--- START ---

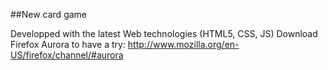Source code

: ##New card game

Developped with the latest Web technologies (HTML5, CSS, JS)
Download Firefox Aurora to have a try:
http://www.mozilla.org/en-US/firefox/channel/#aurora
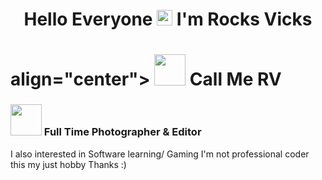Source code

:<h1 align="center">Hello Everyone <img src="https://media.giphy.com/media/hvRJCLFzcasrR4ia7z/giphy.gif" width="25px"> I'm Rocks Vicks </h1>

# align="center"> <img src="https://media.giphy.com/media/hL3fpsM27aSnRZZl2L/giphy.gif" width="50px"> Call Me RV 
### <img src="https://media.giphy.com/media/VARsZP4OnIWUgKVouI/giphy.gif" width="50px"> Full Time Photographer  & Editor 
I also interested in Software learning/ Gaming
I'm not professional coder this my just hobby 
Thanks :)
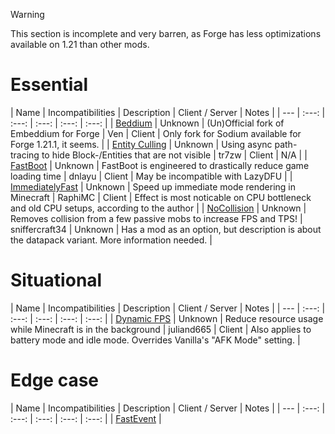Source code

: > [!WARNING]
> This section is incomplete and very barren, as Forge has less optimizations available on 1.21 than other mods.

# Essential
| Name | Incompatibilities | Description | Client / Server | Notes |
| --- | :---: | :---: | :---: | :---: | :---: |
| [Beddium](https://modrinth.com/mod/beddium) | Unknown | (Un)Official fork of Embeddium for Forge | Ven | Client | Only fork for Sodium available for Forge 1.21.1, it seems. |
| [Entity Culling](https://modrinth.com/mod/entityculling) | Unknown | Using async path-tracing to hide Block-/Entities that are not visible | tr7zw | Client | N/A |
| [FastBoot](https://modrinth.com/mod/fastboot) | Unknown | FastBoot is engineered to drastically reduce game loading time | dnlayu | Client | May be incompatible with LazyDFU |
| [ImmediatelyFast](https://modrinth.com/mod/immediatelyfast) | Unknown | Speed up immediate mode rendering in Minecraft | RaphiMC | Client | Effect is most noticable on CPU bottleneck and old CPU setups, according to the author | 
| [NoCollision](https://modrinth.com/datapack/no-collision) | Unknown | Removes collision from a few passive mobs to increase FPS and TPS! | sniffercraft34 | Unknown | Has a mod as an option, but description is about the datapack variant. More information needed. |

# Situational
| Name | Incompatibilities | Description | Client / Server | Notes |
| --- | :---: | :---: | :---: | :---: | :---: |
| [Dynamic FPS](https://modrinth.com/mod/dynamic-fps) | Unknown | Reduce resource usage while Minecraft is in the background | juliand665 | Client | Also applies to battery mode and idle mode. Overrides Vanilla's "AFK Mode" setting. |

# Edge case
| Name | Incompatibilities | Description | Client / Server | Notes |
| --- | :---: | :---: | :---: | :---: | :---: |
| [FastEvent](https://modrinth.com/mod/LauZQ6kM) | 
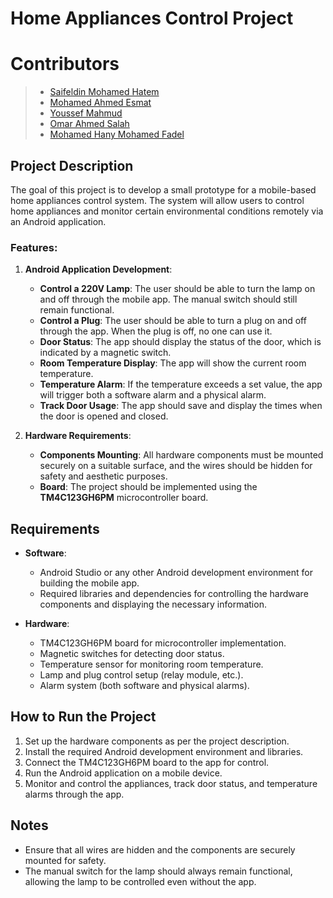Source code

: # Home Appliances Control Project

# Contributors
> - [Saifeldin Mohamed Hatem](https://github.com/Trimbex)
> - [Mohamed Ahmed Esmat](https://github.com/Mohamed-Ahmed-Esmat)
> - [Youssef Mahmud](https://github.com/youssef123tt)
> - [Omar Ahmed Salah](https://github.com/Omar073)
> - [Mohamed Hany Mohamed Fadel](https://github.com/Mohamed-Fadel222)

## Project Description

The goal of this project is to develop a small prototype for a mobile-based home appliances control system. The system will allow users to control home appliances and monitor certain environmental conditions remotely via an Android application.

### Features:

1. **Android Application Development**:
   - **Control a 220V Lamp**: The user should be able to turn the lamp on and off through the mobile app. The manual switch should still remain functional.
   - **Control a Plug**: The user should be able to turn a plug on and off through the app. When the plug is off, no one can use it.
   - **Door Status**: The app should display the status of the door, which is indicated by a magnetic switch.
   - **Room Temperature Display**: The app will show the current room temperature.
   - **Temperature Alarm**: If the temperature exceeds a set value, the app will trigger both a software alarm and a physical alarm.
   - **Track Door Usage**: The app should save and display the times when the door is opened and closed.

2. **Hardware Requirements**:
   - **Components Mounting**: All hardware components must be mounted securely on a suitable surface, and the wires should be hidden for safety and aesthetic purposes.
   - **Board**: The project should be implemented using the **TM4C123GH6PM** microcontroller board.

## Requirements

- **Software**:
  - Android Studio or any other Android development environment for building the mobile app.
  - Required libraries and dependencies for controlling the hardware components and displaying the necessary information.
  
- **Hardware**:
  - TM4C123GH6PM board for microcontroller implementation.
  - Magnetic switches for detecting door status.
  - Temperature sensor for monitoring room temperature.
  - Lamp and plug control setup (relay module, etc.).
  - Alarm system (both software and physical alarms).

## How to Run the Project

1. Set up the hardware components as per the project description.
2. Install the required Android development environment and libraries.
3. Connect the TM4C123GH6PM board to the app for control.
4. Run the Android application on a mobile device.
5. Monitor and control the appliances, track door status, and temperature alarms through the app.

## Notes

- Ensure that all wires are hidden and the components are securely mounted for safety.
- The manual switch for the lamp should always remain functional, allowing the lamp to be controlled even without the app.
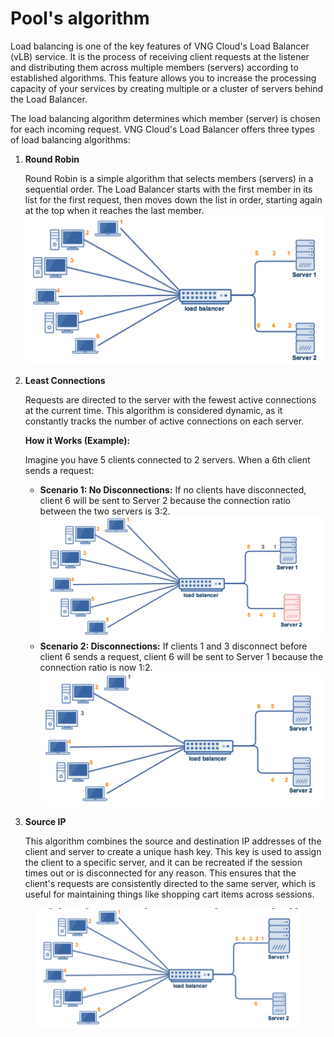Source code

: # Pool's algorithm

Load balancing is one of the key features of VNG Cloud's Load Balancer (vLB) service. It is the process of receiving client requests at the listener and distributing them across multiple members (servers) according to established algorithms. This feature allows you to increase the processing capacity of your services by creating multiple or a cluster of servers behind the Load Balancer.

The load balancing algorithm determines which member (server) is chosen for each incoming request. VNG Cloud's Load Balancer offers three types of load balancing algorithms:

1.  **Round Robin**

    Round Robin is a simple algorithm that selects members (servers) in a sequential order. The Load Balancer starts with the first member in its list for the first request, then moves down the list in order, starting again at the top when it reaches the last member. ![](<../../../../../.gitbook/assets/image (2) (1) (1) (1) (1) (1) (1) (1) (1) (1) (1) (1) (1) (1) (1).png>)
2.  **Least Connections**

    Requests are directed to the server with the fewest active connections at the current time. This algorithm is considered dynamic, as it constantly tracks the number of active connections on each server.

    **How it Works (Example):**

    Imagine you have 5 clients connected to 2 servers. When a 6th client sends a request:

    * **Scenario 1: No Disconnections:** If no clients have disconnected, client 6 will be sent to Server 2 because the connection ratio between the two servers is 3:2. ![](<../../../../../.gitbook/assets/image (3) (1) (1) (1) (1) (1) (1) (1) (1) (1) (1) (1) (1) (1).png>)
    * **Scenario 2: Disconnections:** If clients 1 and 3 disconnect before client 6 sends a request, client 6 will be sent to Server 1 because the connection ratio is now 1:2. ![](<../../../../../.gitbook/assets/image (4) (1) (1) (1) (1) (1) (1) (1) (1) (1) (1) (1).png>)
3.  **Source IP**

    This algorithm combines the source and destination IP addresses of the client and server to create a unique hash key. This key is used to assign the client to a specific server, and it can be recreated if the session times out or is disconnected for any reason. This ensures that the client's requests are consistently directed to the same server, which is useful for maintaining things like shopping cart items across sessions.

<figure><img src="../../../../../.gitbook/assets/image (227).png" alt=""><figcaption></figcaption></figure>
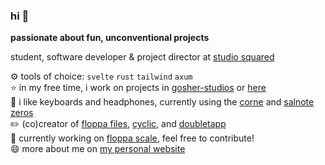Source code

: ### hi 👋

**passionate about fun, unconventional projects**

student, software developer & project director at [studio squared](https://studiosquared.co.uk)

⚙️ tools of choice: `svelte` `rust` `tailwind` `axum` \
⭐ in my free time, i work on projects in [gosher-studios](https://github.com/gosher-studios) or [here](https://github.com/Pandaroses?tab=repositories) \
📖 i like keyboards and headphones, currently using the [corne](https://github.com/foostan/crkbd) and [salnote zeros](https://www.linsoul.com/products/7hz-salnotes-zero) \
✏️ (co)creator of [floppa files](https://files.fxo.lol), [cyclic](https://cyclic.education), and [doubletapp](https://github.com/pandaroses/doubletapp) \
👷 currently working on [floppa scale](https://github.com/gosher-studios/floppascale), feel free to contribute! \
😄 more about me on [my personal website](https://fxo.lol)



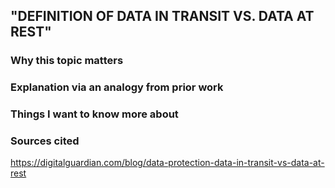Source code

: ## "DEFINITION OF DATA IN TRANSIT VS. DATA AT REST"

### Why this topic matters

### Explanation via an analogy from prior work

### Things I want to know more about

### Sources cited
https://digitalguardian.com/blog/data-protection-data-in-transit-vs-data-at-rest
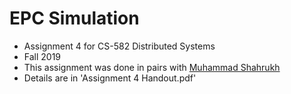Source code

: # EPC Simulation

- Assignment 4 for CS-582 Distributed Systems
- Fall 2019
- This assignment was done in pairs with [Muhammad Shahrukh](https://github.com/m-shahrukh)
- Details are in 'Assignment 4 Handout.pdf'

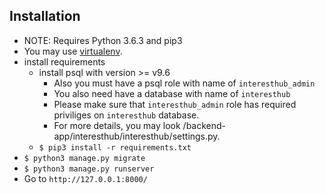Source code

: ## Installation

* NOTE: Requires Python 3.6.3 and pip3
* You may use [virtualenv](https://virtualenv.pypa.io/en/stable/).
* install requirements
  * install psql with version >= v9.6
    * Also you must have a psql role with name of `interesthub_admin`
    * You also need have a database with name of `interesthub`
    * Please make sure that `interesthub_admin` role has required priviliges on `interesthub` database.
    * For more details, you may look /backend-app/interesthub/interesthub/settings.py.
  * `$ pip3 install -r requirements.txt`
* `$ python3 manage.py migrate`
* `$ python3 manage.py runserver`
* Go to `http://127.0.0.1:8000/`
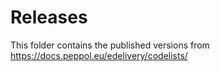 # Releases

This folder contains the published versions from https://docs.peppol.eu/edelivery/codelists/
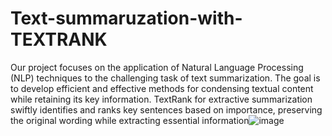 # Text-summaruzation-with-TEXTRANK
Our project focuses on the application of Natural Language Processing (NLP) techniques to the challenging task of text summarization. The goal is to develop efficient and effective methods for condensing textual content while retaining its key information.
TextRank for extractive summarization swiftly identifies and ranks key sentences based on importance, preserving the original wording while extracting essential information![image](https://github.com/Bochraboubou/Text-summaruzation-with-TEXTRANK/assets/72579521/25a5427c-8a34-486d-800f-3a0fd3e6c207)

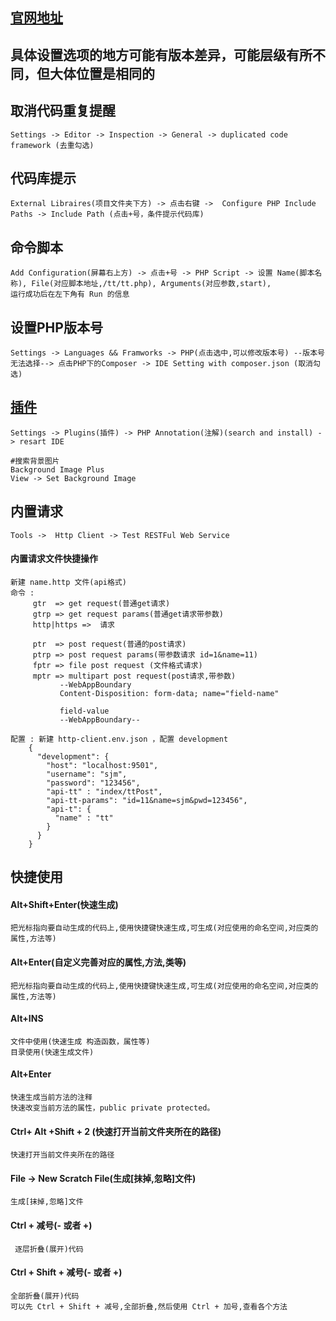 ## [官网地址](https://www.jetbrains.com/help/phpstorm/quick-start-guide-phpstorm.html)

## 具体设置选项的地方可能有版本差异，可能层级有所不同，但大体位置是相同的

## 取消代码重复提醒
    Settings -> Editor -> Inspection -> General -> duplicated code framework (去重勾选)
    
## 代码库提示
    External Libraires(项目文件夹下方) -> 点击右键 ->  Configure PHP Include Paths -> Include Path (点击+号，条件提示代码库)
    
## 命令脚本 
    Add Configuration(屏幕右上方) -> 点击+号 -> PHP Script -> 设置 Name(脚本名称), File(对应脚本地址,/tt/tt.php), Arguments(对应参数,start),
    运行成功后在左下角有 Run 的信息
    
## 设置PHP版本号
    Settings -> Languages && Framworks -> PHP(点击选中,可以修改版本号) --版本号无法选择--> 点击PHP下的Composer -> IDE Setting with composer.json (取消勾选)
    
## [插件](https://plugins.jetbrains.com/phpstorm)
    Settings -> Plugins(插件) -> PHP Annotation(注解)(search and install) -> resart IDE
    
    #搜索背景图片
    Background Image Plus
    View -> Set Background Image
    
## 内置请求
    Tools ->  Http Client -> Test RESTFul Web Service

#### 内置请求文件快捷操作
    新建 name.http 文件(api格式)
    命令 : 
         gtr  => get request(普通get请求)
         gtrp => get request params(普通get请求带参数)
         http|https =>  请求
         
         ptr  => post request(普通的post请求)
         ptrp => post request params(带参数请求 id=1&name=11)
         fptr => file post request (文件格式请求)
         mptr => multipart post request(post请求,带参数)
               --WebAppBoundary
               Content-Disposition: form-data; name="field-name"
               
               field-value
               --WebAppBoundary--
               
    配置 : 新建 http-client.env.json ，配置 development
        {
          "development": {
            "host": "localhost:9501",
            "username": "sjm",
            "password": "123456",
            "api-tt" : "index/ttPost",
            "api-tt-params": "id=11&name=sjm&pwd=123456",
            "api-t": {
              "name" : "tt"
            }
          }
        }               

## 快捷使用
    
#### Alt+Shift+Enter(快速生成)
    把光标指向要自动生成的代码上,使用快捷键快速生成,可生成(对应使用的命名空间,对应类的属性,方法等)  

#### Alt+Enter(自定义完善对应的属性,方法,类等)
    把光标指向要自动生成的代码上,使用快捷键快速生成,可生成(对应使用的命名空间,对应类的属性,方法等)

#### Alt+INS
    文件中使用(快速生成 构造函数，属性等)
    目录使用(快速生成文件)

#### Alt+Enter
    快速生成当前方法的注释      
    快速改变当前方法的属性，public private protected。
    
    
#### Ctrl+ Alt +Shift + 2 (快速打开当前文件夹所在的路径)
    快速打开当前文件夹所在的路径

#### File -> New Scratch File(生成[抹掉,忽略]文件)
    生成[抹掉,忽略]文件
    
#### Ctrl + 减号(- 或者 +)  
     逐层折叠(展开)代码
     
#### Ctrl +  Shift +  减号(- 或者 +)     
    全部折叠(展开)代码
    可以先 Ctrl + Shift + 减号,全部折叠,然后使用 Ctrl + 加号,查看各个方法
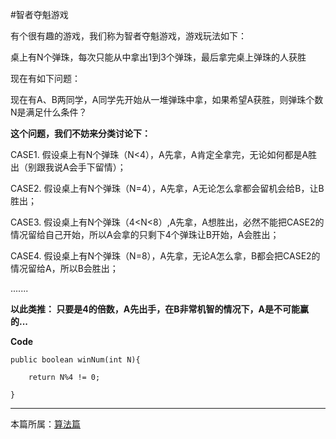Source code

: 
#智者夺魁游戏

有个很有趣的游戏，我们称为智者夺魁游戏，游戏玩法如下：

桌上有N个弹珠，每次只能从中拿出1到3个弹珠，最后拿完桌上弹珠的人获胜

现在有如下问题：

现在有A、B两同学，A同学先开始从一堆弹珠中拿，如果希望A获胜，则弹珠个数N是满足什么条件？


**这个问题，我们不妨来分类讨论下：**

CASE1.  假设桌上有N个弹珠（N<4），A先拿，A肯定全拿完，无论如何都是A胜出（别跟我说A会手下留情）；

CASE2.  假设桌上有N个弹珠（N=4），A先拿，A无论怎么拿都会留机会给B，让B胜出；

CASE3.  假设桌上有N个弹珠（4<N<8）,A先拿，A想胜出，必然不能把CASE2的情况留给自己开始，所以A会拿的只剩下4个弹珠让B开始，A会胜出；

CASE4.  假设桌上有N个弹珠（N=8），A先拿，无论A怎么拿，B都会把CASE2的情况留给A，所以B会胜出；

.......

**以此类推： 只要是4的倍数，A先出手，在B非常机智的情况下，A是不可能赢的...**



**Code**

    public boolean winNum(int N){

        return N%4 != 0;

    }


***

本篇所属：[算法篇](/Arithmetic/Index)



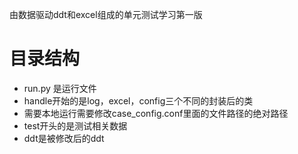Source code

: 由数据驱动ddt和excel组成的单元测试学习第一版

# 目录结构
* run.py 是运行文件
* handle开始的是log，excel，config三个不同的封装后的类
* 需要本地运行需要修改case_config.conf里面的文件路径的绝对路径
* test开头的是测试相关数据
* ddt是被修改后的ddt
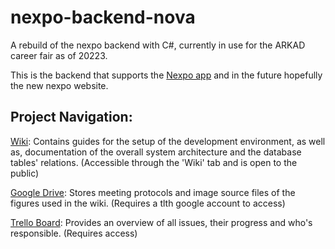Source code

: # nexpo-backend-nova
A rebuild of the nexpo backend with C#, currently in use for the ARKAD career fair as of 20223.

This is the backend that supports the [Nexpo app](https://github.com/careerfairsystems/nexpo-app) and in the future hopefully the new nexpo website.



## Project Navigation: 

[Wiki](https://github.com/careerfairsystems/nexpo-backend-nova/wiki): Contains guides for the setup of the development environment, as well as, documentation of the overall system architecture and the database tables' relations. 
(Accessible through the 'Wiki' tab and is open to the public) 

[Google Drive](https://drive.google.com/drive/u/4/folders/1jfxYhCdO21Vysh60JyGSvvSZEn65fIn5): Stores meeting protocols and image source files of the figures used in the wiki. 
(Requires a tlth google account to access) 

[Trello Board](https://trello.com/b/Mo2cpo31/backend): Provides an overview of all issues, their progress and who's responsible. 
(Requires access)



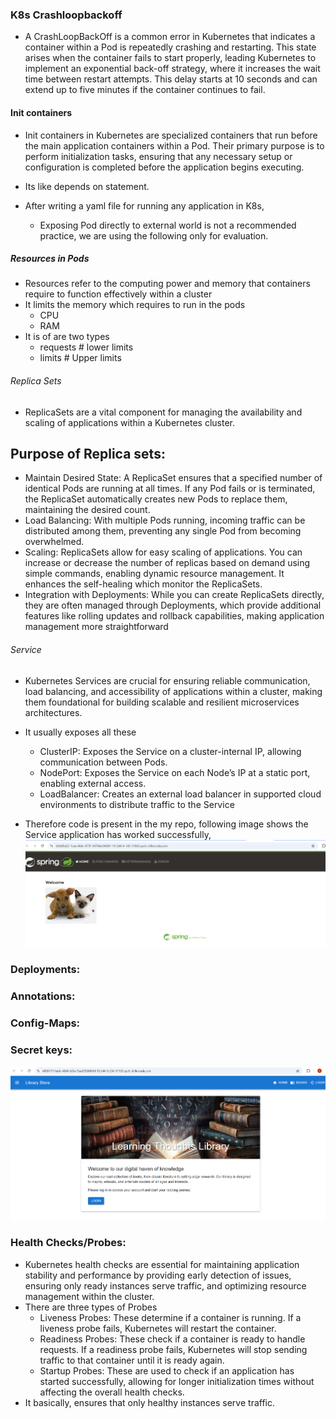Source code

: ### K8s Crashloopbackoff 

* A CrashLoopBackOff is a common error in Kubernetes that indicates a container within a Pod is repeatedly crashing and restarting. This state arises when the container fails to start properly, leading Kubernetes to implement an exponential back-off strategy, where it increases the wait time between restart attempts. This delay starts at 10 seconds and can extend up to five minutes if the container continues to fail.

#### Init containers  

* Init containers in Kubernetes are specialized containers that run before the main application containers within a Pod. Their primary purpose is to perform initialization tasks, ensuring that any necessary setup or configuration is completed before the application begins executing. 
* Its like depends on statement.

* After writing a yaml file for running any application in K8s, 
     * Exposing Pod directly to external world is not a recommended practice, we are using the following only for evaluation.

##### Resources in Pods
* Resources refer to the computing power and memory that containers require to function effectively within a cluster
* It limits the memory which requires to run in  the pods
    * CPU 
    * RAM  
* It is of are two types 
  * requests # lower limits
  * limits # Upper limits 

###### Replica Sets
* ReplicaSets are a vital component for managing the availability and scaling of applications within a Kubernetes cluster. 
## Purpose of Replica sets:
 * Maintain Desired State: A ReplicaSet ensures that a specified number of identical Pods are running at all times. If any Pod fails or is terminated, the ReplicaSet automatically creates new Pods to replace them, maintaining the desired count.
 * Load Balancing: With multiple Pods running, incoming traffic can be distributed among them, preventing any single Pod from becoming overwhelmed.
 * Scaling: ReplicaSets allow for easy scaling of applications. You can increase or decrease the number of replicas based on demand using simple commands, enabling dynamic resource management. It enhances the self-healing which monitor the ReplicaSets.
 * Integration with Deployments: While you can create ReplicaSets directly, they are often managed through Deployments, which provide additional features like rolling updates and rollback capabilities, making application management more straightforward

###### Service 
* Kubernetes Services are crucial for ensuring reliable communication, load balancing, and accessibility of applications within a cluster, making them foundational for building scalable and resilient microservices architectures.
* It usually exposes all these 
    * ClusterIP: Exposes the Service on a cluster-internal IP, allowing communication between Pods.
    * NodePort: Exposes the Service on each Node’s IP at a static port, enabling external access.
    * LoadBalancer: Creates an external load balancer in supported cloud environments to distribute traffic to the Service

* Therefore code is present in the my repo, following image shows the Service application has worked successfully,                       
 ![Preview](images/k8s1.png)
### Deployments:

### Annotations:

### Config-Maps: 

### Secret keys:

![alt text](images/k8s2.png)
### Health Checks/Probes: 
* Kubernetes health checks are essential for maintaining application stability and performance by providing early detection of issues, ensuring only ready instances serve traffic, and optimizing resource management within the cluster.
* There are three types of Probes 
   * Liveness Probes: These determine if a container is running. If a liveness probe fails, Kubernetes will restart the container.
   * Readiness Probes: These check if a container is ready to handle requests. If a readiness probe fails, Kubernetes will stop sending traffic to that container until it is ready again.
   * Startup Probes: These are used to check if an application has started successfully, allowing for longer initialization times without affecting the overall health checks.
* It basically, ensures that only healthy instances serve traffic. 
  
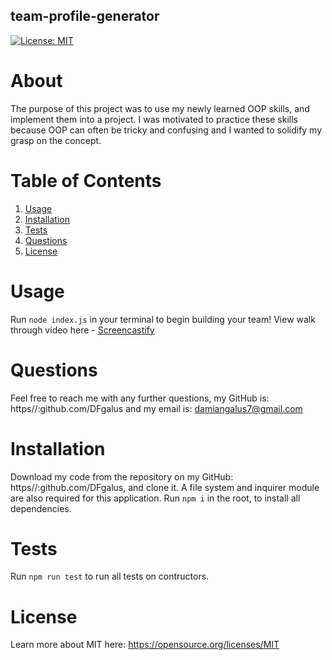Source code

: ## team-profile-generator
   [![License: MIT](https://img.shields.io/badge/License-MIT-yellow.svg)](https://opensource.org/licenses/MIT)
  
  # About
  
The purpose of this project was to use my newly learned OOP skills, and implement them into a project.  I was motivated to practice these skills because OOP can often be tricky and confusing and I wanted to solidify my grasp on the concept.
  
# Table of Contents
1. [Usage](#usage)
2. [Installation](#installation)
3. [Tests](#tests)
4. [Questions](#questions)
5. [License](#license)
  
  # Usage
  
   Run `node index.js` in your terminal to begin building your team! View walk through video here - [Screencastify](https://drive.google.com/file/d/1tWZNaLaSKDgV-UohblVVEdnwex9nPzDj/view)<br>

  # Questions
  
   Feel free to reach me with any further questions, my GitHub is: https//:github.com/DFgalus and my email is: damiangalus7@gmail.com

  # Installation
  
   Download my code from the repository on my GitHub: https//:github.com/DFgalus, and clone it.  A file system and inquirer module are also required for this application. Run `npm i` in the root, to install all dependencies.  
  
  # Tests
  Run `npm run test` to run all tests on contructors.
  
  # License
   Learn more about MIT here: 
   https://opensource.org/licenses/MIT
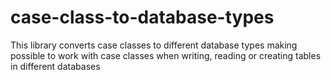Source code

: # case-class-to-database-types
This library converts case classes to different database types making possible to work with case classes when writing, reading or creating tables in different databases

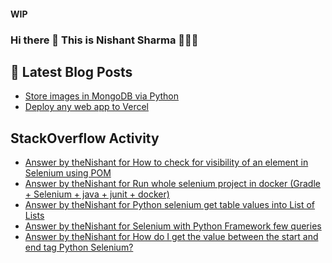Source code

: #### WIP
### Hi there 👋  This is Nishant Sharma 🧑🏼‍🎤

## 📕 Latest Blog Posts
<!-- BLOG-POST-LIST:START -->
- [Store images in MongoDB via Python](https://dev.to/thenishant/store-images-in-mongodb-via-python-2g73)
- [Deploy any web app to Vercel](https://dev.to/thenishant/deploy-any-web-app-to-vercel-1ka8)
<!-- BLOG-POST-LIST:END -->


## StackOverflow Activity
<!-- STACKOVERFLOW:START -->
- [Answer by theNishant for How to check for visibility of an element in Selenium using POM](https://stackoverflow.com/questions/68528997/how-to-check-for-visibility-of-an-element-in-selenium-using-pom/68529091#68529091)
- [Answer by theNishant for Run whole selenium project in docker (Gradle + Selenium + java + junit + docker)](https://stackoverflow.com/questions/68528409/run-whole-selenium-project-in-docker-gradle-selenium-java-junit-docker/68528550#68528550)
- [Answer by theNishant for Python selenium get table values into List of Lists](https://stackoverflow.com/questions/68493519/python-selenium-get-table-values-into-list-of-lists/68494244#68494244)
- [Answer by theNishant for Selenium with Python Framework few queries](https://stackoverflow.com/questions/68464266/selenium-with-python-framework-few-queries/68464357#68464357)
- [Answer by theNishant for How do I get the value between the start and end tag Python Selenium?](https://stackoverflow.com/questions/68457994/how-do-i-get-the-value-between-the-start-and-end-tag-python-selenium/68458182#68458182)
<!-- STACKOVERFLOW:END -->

--- END ---

Exercise requirements:
Give exactly those lines of the listing that run from its first line through the line with "Client | N/A |", leaving each picture out.

Solution for this exercise:
Source code

: ##New card game

Developped with the latest Web technologies (HTML5, CSS, JS)
Download Firefox Aurora to have a try:
http://www.mozilla.org/en-US/firefox/channel/#aurora
Source code

:<h1 align="center">Hello Everyone <img src="https://media.giphy.com/media/hvRJCLFzcasrR4ia7z/giphy.gif" width="25px"> I'm Rocks Vicks </h1>

# align="center"> <img src="https://media.giphy.com/media/hL3fpsM27aSnRZZl2L/giphy.gif" width="50px"> Call Me RV 
### <img src="https://media.giphy.com/media/VARsZP4OnIWUgKVouI/giphy.gif" width="50px"> Full Time Photographer  & Editor 
I also interested in Software learning/ Gaming
I'm not professional coder this my just hobby 
Thanks :)
Source code

: > [!WARNING]
> This section is incomplete and very barren, as Forge has less optimizations available on 1.21 than other mods.

# Essential
| Name | Incompatibilities | Description | Client / Server | Notes |
| --- | :---: | :---: | :---: | :---: | :---: |
| [Beddium](https://modrinth.com/mod/beddium) | Unknown | (Un)Official fork of Embeddium for Forge | Ven | Client | Only fork for Sodium available for Forge 1.21.1, it seems. |
| [Entity Culling](https://modrinth.com/mod/entityculling) | Unknown | Using async path-tracing to hide Block-/Entities that are not visible | tr7zw | Client | N/A |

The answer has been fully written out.